Giulio Manzoni and Ozzio Italia: “Innovation has the soul of those who promote it”

An interview with the architect from Milan who has worked in the field of industrial design for over forty years and designed the 4x4 table and Cubix pouf for Ozzio Italia.

Giulio Manzoni, an architect from Milan born in 1952, holds about 150 Italian and European patents. For over forty years he has dedicated himself to the development of furniture and elements that respond to more than one function, while maintaining a strong innovative component. We interviewed him to find out how to envision today a piece of furniture or an accessory that performs more than one function to make life easier for the user.

What is your definition of "good design"? What characteristics should it have?
First of all, it is necessary to design with an objective: for a future that brings things closer to people. How do you do that? Through a plan that focuses on the individual, avoiding mere stylistic exercises where form covers function like a coloured sheet. What to design? The needs and dreams of the people who will use that specific product. 

From the point of view of design, how is a multifunctional piece of furniture made? 
Between the beginning and end of a multifunctional project you have to analyse the area of intervention, focusing on the key points to be addressed, and search for objective material data on which to build the subjectivity of both the specific needs and the characteristics of the materials. Finally, you have to apply aesthetic and functional intuitions that guide the process. It is fundamental to investigate and focus on people's latent needs, and then analyse both what exists and its history, considering possible technical and formal solutions, and then make room for lateral thinking, which gives a formidable boost to the object's personality.

The pandemic has encouraged the demand for flexibility in design. How important is it to interpret contemporaneity when creating multifunctional furniture?
Multifunctional objects that can be transformed are as old as furniture, for example the Egyptian folding stool from 1250 B.C. or G. Socci's enchanting travel desk from 1807exhibited in the Pitti Palace.
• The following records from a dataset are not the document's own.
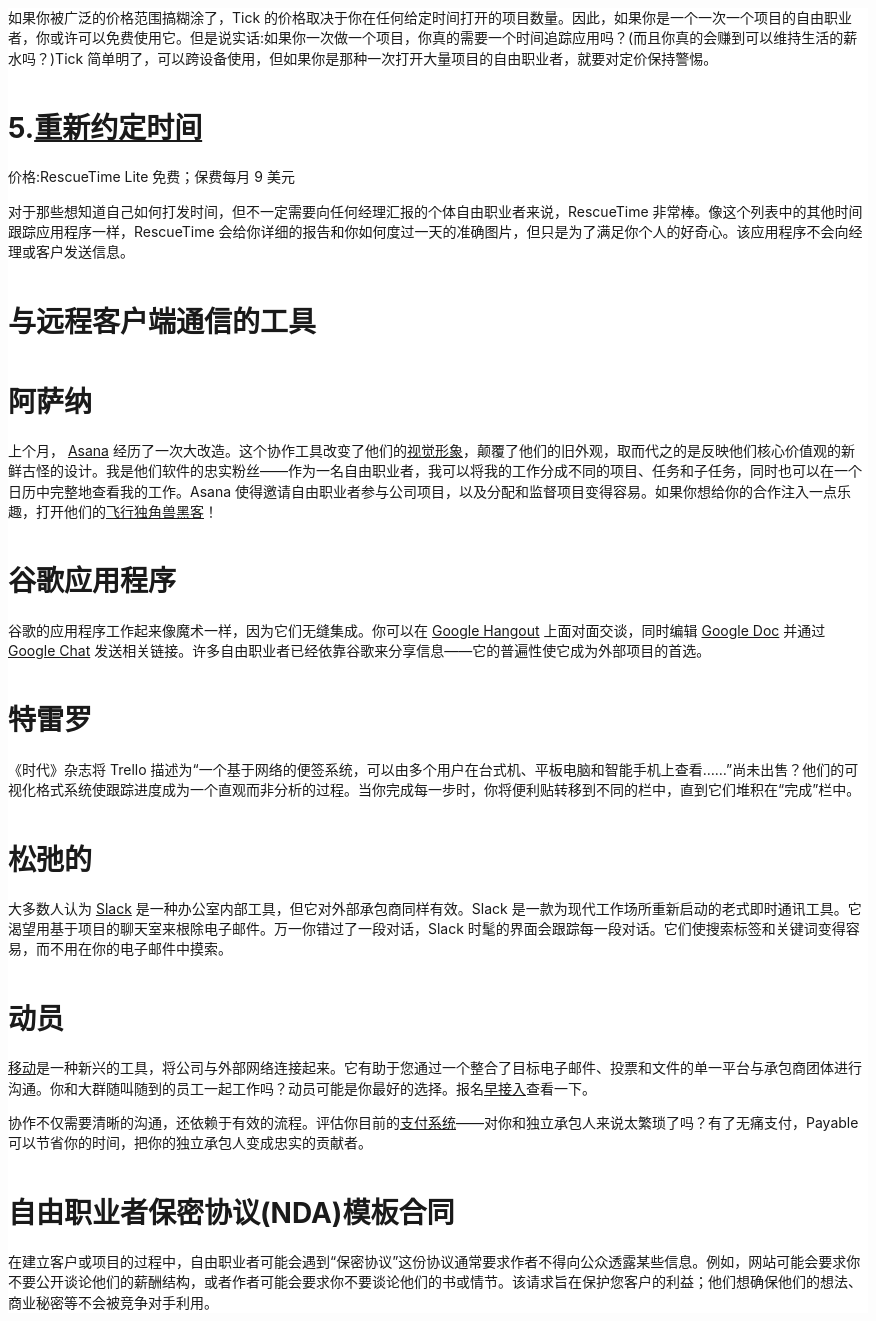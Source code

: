 如果你被广泛的价格范围搞糊涂了，Tick 的价格取决于你在任何给定时间打开的项目数量。因此，如果你是一个一次一个项目的自由职业者，你或许可以免费使用它。但是说实话:如果你一次做一个项目，你真的需要一个时间追踪应用吗？(而且你真的会赚到可以维持生活的薪水吗？)Tick 简单明了，可以跨设备使用，但如果你是那种一次打开大量项目的自由职业者，就要对定价保持警惕。

# 5.[重新约定时间](https://www.rescuetime.com/)

价格:RescueTime Lite 免费；保费每月 9 美元

对于那些想知道自己如何打发时间，但不一定需要向任何经理汇报的个体自由职业者来说，RescueTime 非常棒。像这个列表中的其他时间跟踪应用程序一样，RescueTime 会给你详细的报告和你如何度过一天的准确图片，但只是为了满足你个人的好奇心。该应用程序不会向经理或客户发送信息。

# 与远程客户端通信的工具

# 阿萨纳

上个月， [Asana](https://asana.com/) 经历了一次大改造。这个协作工具改变了他们的[视觉形象](https://blog.asana.com/2015/10/teamwork-is-beautiful-introducing-asanas-new-look/)，颠覆了他们的旧外观，取而代之的是反映他们核心价值观的新鲜古怪的设计。我是他们软件的忠实粉丝——作为一名自由职业者，我可以将我的工作分成不同的项目、任务和子任务，同时也可以在一个日历中完整地查看我的工作。Asana 使得邀请自由职业者参与公司项目，以及分配和监督项目变得容易。如果你想给你的合作注入一点乐趣，打开他们的[飞行独角兽黑客](https://blog.asana.com/2015/06/asana-makes-work-more-fun/)！

# 谷歌应用程序

谷歌的应用程序工作起来像魔术一样，因为它们无缝集成。你可以在 [Google Hangout](https://hangouts.google.com/) 上面对面交谈，同时编辑 [Google Doc](https://www.google.com/docs/about/) 并通过 [Google Chat](https://support.google.com/chat/answer/159495?hl=en) 发送相关链接。许多自由职业者已经依靠谷歌来分享信息——它的普遍性使它成为外部项目的首选。

# 特雷罗

《时代》杂志将 Trello 描述为“一个基于网络的便签系统，可以由多个用户在台式机、平板电脑和智能手机上查看……”尚未出售？他们的可视化格式系统使跟踪进度成为一个直观而非分析的过程。当你完成每一步时，你将便利贴转移到不同的栏中，直到它们堆积在“完成”栏中。

# 松弛的

大多数人认为 [Slack](https://slack.com/) 是一种办公室内部工具，但它对外部承包商同样有效。Slack 是一款为现代工作场所重新启动的老式即时通讯工具。它渴望用基于项目的聊天室来根除电子邮件。万一你错过了一段对话，Slack 时髦的界面会跟踪每一段对话。它们使搜索标签和关键词变得容易，而不用在你的电子邮件中摸索。

# 动员

[移动](https://www.mobilize.io/)是一种新兴的工具，将公司与外部网络连接起来。它有助于您通过一个整合了目标电子邮件、投票和文件的单一平台与承包商团体进行沟通。你和大群随叫随到的员工一起工作吗？动员可能是你最好的选择。报名[早接入](https://www.mobilize.io/)查看一下。

协作不仅需要清晰的沟通，还依赖于有效的流程。评估你目前的[支付系统](http://payable.com/)——对你和独立承包人来说太繁琐了吗？有了无痛支付，Payable 可以节省你的时间，把你的独立承包人变成忠实的贡献者。

# 自由职业者保密协议(NDA)模板合同

在建立客户或项目的过程中，自由职业者可能会遇到“保密协议”这份协议通常要求作者不得向公众透露某些信息。例如，网站可能会要求你不要公开谈论他们的薪酬结构，或者作者可能会要求你不要谈论他们的书或情节。该请求旨在保护您客户的利益；他们想确保他们的想法、商业秘密等不会被竞争对手利用。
Today, we live in cities with ever more expensive houses and therefore, inevitably, ever smaller rooms. The pandemic has made it even more difficult for people to live together, often in the same environment, doing different things at the same time: headphones for music, television on, computer for the internet and remote working, snack trolley. Furthermore, the decrease in real relationships due to the pandemic encourages the narcissism of 'profiles' and 'chats', and ends up consuming the little free time we have. It is in this context that the need for solutions that not only transform themselves, but also transform the space where they are placed becomes increasingly relevant, because space is the real treasure. It is not just a container, it interacts with its content which, if dynamic, enhances it, as many of my designs do: furniture which, with a gesture, rotating, make the sofa disappear and a bed appear, thus giving a new room to the home, transforming the living room into a bedroom or the bedroom into a living room. Poufs that become armchairs or tables or beds, beds that are also wardrobes or that rise up to provide a table, a sofa, two armchairs, a pouf and so on. 
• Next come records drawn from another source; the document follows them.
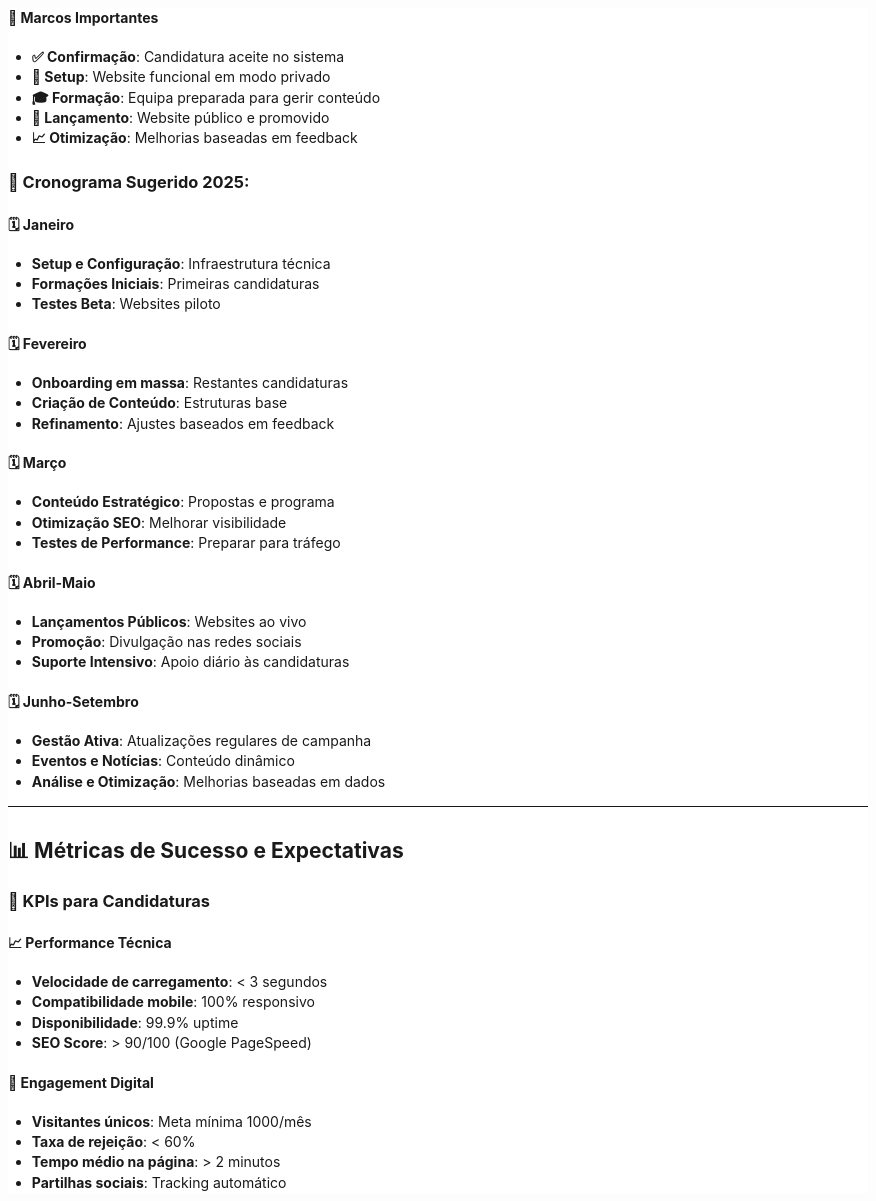 #### **🎯 Marcos Importantes**
- **✅ Confirmação**: Candidatura aceite no sistema
- **🔧 Setup**: Website funcional em modo privado
- **🎓 Formação**: Equipa preparada para gerir conteúdo
- **🚀 Lançamento**: Website público e promovido
- **📈 Otimização**: Melhorias baseadas em feedback

### **📆 Cronograma Sugerido 2025:**

#### **🗓️ Janeiro**
- **Setup e Configuração**: Infraestrutura técnica
- **Formações Iniciais**: Primeiras candidaturas
- **Testes Beta**: Websites piloto

#### **🗓️ Fevereiro**  
- **Onboarding em massa**: Restantes candidaturas
- **Criação de Conteúdo**: Estruturas base
- **Refinamento**: Ajustes baseados em feedback

#### **🗓️ Março**
- **Conteúdo Estratégico**: Propostas e programa
- **Otimização SEO**: Melhorar visibilidade
- **Testes de Performance**: Preparar para tráfego

#### **🗓️ Abril-Maio**
- **Lançamentos Públicos**: Websites ao vivo
- **Promoção**: Divulgação nas redes sociais
- **Suporte Intensivo**: Apoio diário às candidaturas

#### **🗓️ Junho-Setembro**
- **Gestão Ativa**: Atualizações regulares de campanha
- **Eventos e Notícias**: Conteúdo dinâmico
- **Análise e Otimização**: Melhorias baseadas em dados

---

## 📊 **Métricas de Sucesso e Expectativas**

### **🎯 KPIs para Candidaturas**

#### **📈 Performance Técnica**
- **Velocidade de carregamento**: < 3 segundos
- **Compatibilidade mobile**: 100% responsivo
- **Disponibilidade**: 99.9% uptime
- **SEO Score**: > 90/100 (Google PageSpeed)

#### **📱 Engagement Digital**
- **Visitantes únicos**: Meta mínima 1000/mês
- **Taxa de rejeição**: < 60%
- **Tempo médio na página**: > 2 minutos
- **Partilhas sociais**: Tracking automático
The 4X4 table and the Cubix transformable pouf are two examples, made for Ozzio Italia, of furniture that can perform more than one function. Could you tell me how they were created? 
The 4X4 was born from an analysis of the need to have a table for friends, for parties in a normal flat, where everyone can sit around the table without standing in rows on long tables that break up conviviality in groups. How nice it would be if there were a table that didn't become long when it was small, but large enough to see everyone’s face: this was the latent need I responded to with the 4x4; a table that becomes large, but in fact widens on each side by just over a span. All in the thickness of the perimeter frame with all the handling elements invisible even during use, avoiding the machine effect, and with the possibility of being dressed with different types of bases, both central and otherwise. The result is an object that is very easy to use. At the basis of the Cubix was the search for a solution to another problem: where should I put the chairs for when friends come to lunch, since the folding ones do not fit in the kitchen units and, since I have no storage space, I have to stuck them behind doors or in closets, but they always fall down and are certainly not something you can hang on a wall like a picture. The answer was to put four of them in a pouf on wheels, which is always handy in the house, but without making them foldable and instead folding the back on the seat and putting them in the four sides of the pouf, so I can take one, two, three or all four and I have four chair-chairs, which you don't know how to shrink. Four chairs and a pouf to invite, at last, friends to spend an evening together, perhaps around my historic wooden Su e Giù, produced by Ozzio Italia.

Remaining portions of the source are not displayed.